9. Il ne résulte pas de l'instruction, malgré une demande de régularisation adressée par le greffe du tribunal le 18 février 2025, que M. C ait saisi l'Etat d'une demande d'indemnisation d'un préjudice. Par suite, en l'absence de réclamation préalable de nature à lier le contentieux, les conclusions indemnitaires présentées par M. C sont irrecevables et doivent donc être rejetées.

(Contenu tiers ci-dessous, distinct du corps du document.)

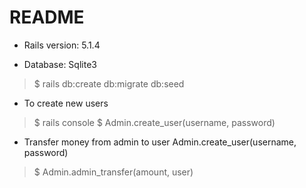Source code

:# README

* Rails version: 5.1.4

* Database: Sqlite3



> $ rails db:create db:migrate db:seed


* To create new users

> $ rails console
> $ Admin.create_user(username, password)

* Transfer money from admin to user
Admin.create_user(username, password)


> $ Admin.admin_transfer(amount, user)
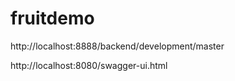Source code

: # fruitdemo

http://localhost:8888/backend/development/master

http://localhost:8080/swagger-ui.html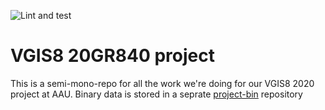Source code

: 
![Lint and test](https://github.com/VGIS8/project/workflows/Lint%20and%20test/badge.svg)
# VGIS8 20GR840 project
This is a semi-mono-repo for all the work we're doing for our VGIS8 2020 project at AAU.
Binary data is stored in a seprate [project-bin](https://github.com/VGIS8/project-bin) repository
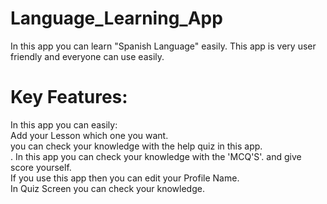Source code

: # Language_Learning_App
In this app you can learn "Spanish Language" easily. This app is very user friendly and everyone can use easily.
<br>
# Key Features:
In this app you can easily:
<br>
Add your Lesson which one you want.<br>
you can check your knowledge with the help quiz in this app.<br>.
In this app you can check your knowledge with the 'MCQ'S'. and give score yourself.<br>
If you use this app then you can edit your Profile Name.<br>
In Quiz Screen you can check your knowledge.<br>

Sur les frais liés au litige :

10. Dans les circonstances de l'espèce, il n'y pas lieu de faire droit aux conclusions présentées sur le fondement des dispositions de l'article L. 761-1 du code de justice administrative par M. C, qui n'est pas représenté par un avocat et n'allègue par avoir exposé de frais particuliers.

D E C I D E :

Article 1er : La décision du 28 avril 2022 du principal du collège Jules Romains est annulée.

Article 2 : Le surplus des conclusions de la requête de M. C est rejeté.

Article 3 : Le présent jugement sera notifié à M. D C et à la ministre d'Etat, ministre de l'éducation nationale, de l'enseignement supérieur et de la recherche.

Copie en sera adressée à la rectrice de l'académie de Nice.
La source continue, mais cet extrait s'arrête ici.